DATA:
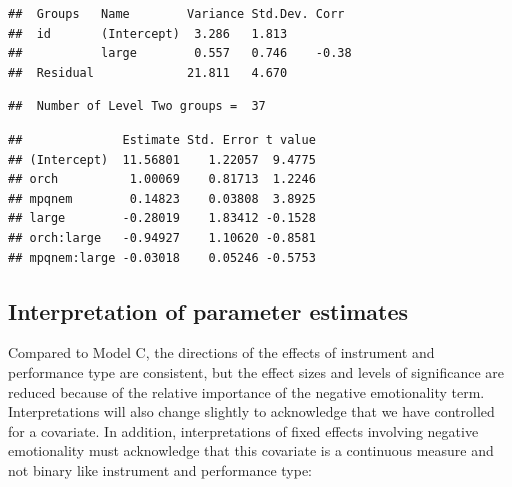 \documentclass[
]{krantz}
\begin{document}
\begin{verbatim}
##  Groups   Name        Variance Std.Dev. Corr 
##  id       (Intercept)  3.286   1.813         
##           large        0.557   0.746    -0.38
##  Residual             21.811   4.670
\end{verbatim}

\begin{verbatim}
##  Number of Level Two groups =  37
\end{verbatim}

\begin{verbatim}
##              Estimate Std. Error t value
## (Intercept)  11.56801    1.22057  9.4775
## orch          1.00069    0.81713  1.2246
## mpqnem        0.14823    0.03808  3.8925
## large        -0.28019    1.83412 -0.1528
## orch:large   -0.94927    1.10620 -0.8581
## mpqnem:large -0.03018    0.05246 -0.5753
\end{verbatim}

\hypertarget{interp:modeld}{%
\subsection{Interpretation of parameter estimates}\label{interp:modeld}}

Compared to Model C, the directions of the effects of instrument and performance type are consistent, but the effect sizes and levels of significance are reduced because of the relative importance of the negative emotionality term. Interpretations will also change slightly to acknowledge that we have controlled for a covariate. In addition, interpretations of fixed effects involving negative emotionality must acknowledge that this covariate is a continuous measure and not binary like instrument and performance type:
\end{document}
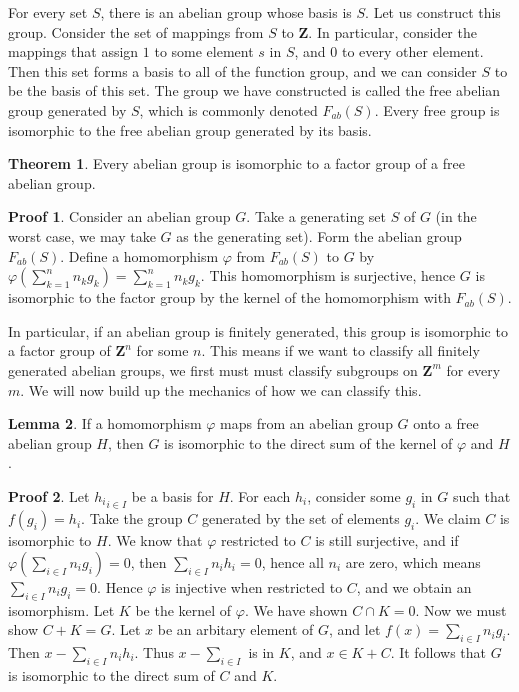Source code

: \documentclass[12pt]{amsbook}
\theoremstyle{definition}
\newtheorem{theorem}{Theorem}[chapter]
\newtheorem{lemma}[theorem]{Lemma}
\newtheorem*{prf}{Proof}
\newcommand{\bint}{\mathbf{Z}} %
\begin{document}
For every set $S$, there is an abelian group whose basis is $S$. Let us construct this group. Consider the set of mappings from $S$ to $\bint$. In particular, consider the mappings that assign $1$ to some element $s$ in $S$, and $0$ to every other element. Then this set forms a basis to all of the function group, and we can consider $S$ to be the basis of this set. The group we have constructed is called the free abelian group generated by $S$, which is commonly denoted $F_{ab}(S)$. Every free group is isomorphic to the free abelian group generated by its basis.

\begin{theorem}
    Every abelian group is isomorphic to a factor group of a free abelian group.
\end{theorem}
\begin{prf}
    Consider an abelian group $G$. Take a generating set $S$ of $G$ (in the worst case, we may take $G$ as the generating set). Form the abelian group $F_{ab}(S)$. Define a homomorphism $\varphi$ from $F_{ab}(S)$ to $G$ by $\varphi(\sum_{k = 1}^n n_kg_k) = \sum_{k = 1}^n n_kg_k$. This homomorphism is surjective, hence $G$ is isomorphic to the factor group by the kernel of the homomorphism with $F_{ab}(S)$.
\end{prf}

In particular, if an abelian group is finitely generated, this group is isomorphic to a factor group of $\bint^n$ for some $n$. This means if we want to classify all finitely generated abelian groups, we first must must classify subgroups on $\bint^m$ for every $m$. We will now build up the mechanics of how we can classify this.

\begin{lemma}
    If a homomorphism $\varphi$ maps from an abelian group $G$ onto a free abelian group $H$, then $G$ is isomorphic to the direct sum of the kernel of $\varphi$ and $H$.
\end{lemma}
\begin{prf}
    Let ${h_i}_{i \in I}$ be a basis for $H$. For each $h_i$, consider some $g_i$ in $G$ such that $f(g_i) = h_i$. Take the group $C$ generated by the set of elements $g_i$. We claim $C$ is isomorphic to $H$. We know that $\varphi$ restricted to $C$ is still surjective, and if $\varphi(\sum_{i \in I} n_ig_i) = 0$, then $\sum_{i \in I} n_ih_i = 0$, hence all $n_i$ are zero, which means $\sum_{i \in I} n_ig_i = 0$. Hence $\varphi$ is injective when restricted to $C$, and we obtain an isomorphism. Let $K$ be the kernel of $\varphi$. We have shown $C \cap K = 0$. Now we must show $C + K = G$. Let $x$ be an arbitary element of $G$, and let $f(x) = \sum_{i \in I} n_ig_i$. Then $x - \sum_{i \in I} n_ih_i$. Thus $x - \sum_{i \in I}$ is in $K$, and $x \in K + C$. It follows that $G$ is isomorphic to the direct sum of $C$ and $K$.
\end{prf}
\end{document}
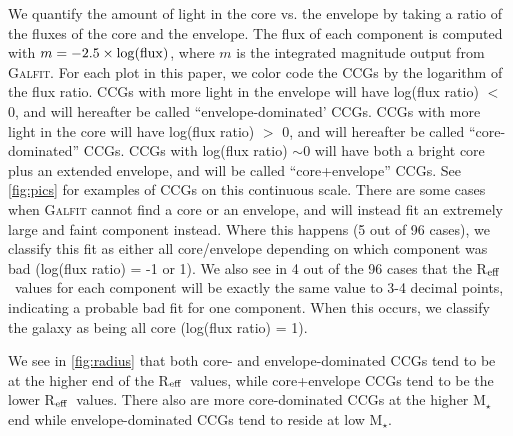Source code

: \documentclass[iop,apj]{emulateapj}
\newcommand{\Reff}{R$_{\rm eff}$}
\begin{document}
We quantify the amount of light in the core vs. the envelope by taking a ratio of the fluxes of the core and the envelope. The flux of each component is computed with $m = -2.5 \times \log({\rm flux})$, where $m$ is the integrated magnitude output from \textsc{Galfit}. For each plot in this paper, we color code the CCGs by the logarithm of the flux ratio. CCGs with more light in the envelope will have log(flux ratio) $<$ 0, and will hereafter be called ``envelope-dominated' CCGs. CCGs with more light in the core will have log(flux ratio) $>$ 0, and will hereafter be called ``core-dominated'' CCGs. CCGs with log(flux ratio) $\sim 0$ will have both a bright core plus an extended envelope, and will be called ``core+envelope'' CCGs. See \autoref{fig:pics} for examples of CCGs on this continuous scale. There are some cases when \textsc{Galfit} cannot find a core or an envelope, and will instead fit an extremely large and faint component instead. Where this happens (5 out of 96 cases), we classify this fit as either all core/envelope depending on which component was bad (log(flux ratio) = -1 or 1). We also see in 4 out of the 96 cases that the \Reff\ values for each component will be exactly the same value to 3-4 decimal points, indicating a probable bad fit for one component. When this occurs, we classify the galaxy as being all core (log(flux ratio) = 1).

We see in \autoref{fig:radius} that both core- and envelope-dominated CCGs tend to be at the higher end of the \Reff\ values, while core+envelope CCGs tend to be the lower \Reff\ values. There also are more core-dominated CCGs at the higher M$_{\star}$ end while envelope-dominated CCGs tend to reside at low M$_{\star}$.
\end{document}
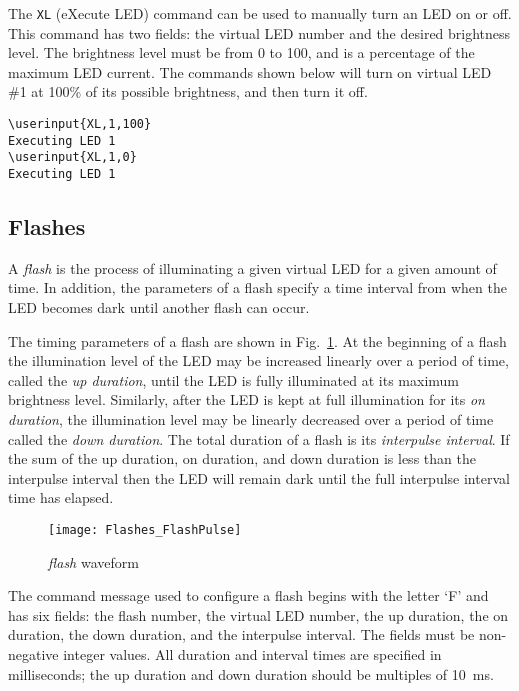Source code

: \documentclass[letterpaper,11pt]{article}
\newcommand\userinput[1]{\textbf{#1}}
\begin{document}
The \texttt{XL} (eXecute LED) command can be used to manually turn an LED on
or off. This command has two fields: the virtual LED number and the desired
brightness level. The brightness level must be from 0 to 100, and is a
percentage of the maximum LED current. The commands shown below will turn
on virtual LED \#1 at 100\% of its possible brightness, and then turn it off.
\begin{tcolorbox}
\begin{Verbatim}[commandchars=\\\{\}]
\userinput{XL,1,100}
Executing LED 1
\userinput{XL,1,0}
Executing LED 1
\end{Verbatim}
\end{tcolorbox}

\subsection*{Flashes}

A \textit{flash} is the process of illuminating a given virtual LED for a
given amount of time. In addition, the parameters of a flash specify a time
interval from when the LED becomes dark until another flash can occur.

The timing parameters of a flash are shown in Fig.\ \ref{fig:FlashPulse}.
At the beginning of a flash the illumination level of the LED may be
increased linearly over a period of time, called the \textit{up duration},
until the LED is fully illuminated at its maximum brightness level. Similarly,
after the LED is kept at full illumination for its \textit{on duration}, the
illumination level may be linearly decreased over a period of time called
the \textit{down duration}. The total duration of a flash is its
\textit{interpulse interval}. If the sum of the up duration, on duration, and
down duration is less than the interpulse interval then the LED will remain
dark until the full interpulse interval time has elapsed.

\begin{figure}[h]
  \begin{center}
    \texttt{[image: Flashes\_FlashPulse]}
  \end{center}
  \vspace{-18pt}
  \caption{\textit{flash} waveform}
  \label{fig:FlashPulse}
\end{figure}

The command message used to configure a flash begins with the letter `F'
and has six fields: the flash number, the virtual LED number, the up
duration, the on duration, the down duration, and the interpulse interval.
The fields must be non-negative integer values. All duration and interval times
are specified in milliseconds; the up duration and down duration should be
multiples of \SI{10}{\ms}.
\end{document}
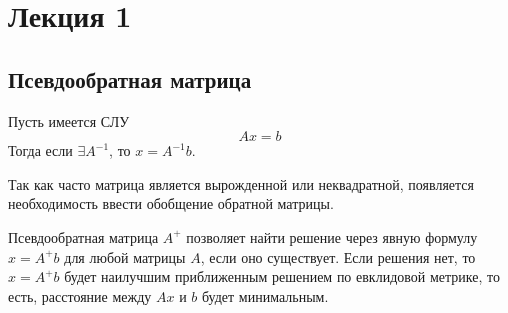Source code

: \newpage
\section{Лекция 1}
\subsection{Псевдообратная матрица}
Пусть имеется СЛУ
$$Ax=b$$
Тогда если $\exists A^{-1}$, то $x=A^{-1}b$.

Так как часто матрица является вырожденной или неквадратной, появляется необходимость ввести обобщение обратной матрицы.

Псевдообратная матрица $A^+$ позволяет найти решение через явную формулу $x=A^+b$ для любой матрицы $A$, если оно существует.
Если решения нет, то $x=A^+b$ будет наилучшим приближенным решением по евклидовой метрике, то есть, расстояние между $Ax$ и $b$ будет минимальным.\bigskip

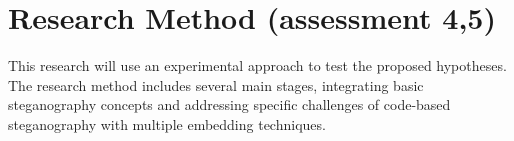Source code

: \documentclass{ittelkom}
\begin{document}



\section{Research Method \color{red}(assessment 4,5)}

This research will use an experimental approach to test the proposed
hypotheses. The research method includes several main stages, integrating basic
steganography concepts and addressing specific challenges of code-based
steganography with multiple embedding techniques.
\end{document}

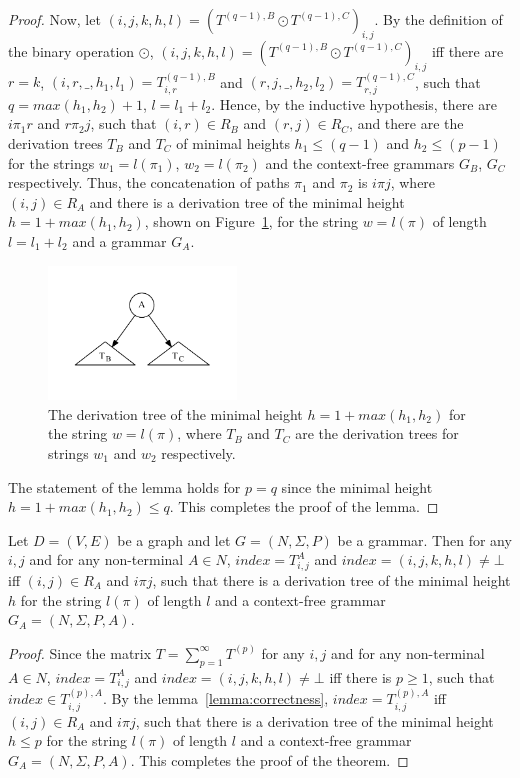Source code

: \begin{proof}
	Now, let $(i,j,k,h,l) = (T^{(q-1),B} \odot T^{(q-1),C})_{i,j}$. By the definition of the binary operation $\odot$, $(i,j,k,h,l) = (T^{(q-1),B} \odot T^{(q-1),C})_{i,j}$ iff there are $r=k$, $(i,r,\_,h_1,l_1) = T^{(q-1),B}_{i,r}$ and $(r,j,\_,h_2,l_2) = T^{(q-1),C}_{r,j}$, such that $q = max(h_1, h_2) + 1$, $l = l_1 + l_2$. Hence, by the inductive hypothesis, there are $i \pi_1 r$ and $r \pi_2 j$, such that $(i,r) \in R_B$ and $(r,j) \in R_C$, and there are the derivation trees $T_B$ and $T_C$ of minimal heights $h_1 \leq (q-1)$ and $h_2 \leq (p-1)$ for the strings $w_1 = l(\pi_1)$, $w_2 = l(\pi_2)$ and the context-free grammars $G_B$, $G_C$ respectively. Thus, the concatenation of paths $\pi_1$ and $\pi_2$ is $i \pi j$, where $(i,j) \in R_A$ and there is a derivation tree of the minimal height $h = 1 + max(h_1, h_2)$, shown on Figure~\ref{tree2}, for the string $w = l(\pi)$ of length $l = l_1 + l_2$ and a grammar $G_A$.
	\begin{figure}[h!]
		\centering
		\includegraphics[width=5cm]{pictures/tree2.pdf}
		\caption{The derivation tree of the minimal height $h = 1 + max(h_1, h_2)$ for the string $w = l(\pi)$, where $T_B$ and $T_C$ are the derivation trees for strings $w_1$ and $w_2$ respectively.}
		\label{tree2}
	\end{figure}
	
	The statement of the lemma holds for $p = q$ since the minimal height $h = 1 + max(h_1, h_2) \leq q$. This completes the proof of the lemma.
\end{proof}

\begin{mytheorem}\label{thm:correct}
	Let $D = (V,E)$ be a graph and let $G =(N,\Sigma,P)$ be a grammar. Then for any $i, j$ and for any non-terminal $A \in N$, $index = T^A_{i,j}$ and $index = (i,j,k,h,l) \neq \bot$ iff $(i,j) \in R_A$ and $i \pi j$, such that there is a derivation tree of the minimal height $h$ for the string $l(\pi)$ of length $l$ and a context-free grammar $G_A = (N,\Sigma,P,A)$.
\end{mytheorem}
\begin{proof}
	
	Since the matrix $T = \sum_{p = 1}^{\infty} T^{(p)}$ for any $i, j$ and for any non-terminal $A \in N$, $index = T^A_{i,j}$ and $index = (i,j,k,h,l) \neq \bot$ iff there is $p \geq 1$, such that $index \in T^{(p),A}_{i,j}$. By the lemma~\ref{lemma:correctness}, $index = T^{(p),A}_{i,j}$ iff $(i,j) \in R_A$ and $i \pi j$, such that there is a derivation tree of the minimal height $h \leq p$ for the string $l(\pi)$  of length $l$ and a context-free grammar $G_A = (N,\Sigma,P,A)$. This completes the proof of the theorem.
\end{proof}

EXERCISE OBJECTIVE:
The answer is each line from the entries above in which the word "linearly" occurs.

EXERCISE RESPONSE:
increased linearly over a period of time, called the \textit{up duration},
illumination level may be linearly decreased over a period of time called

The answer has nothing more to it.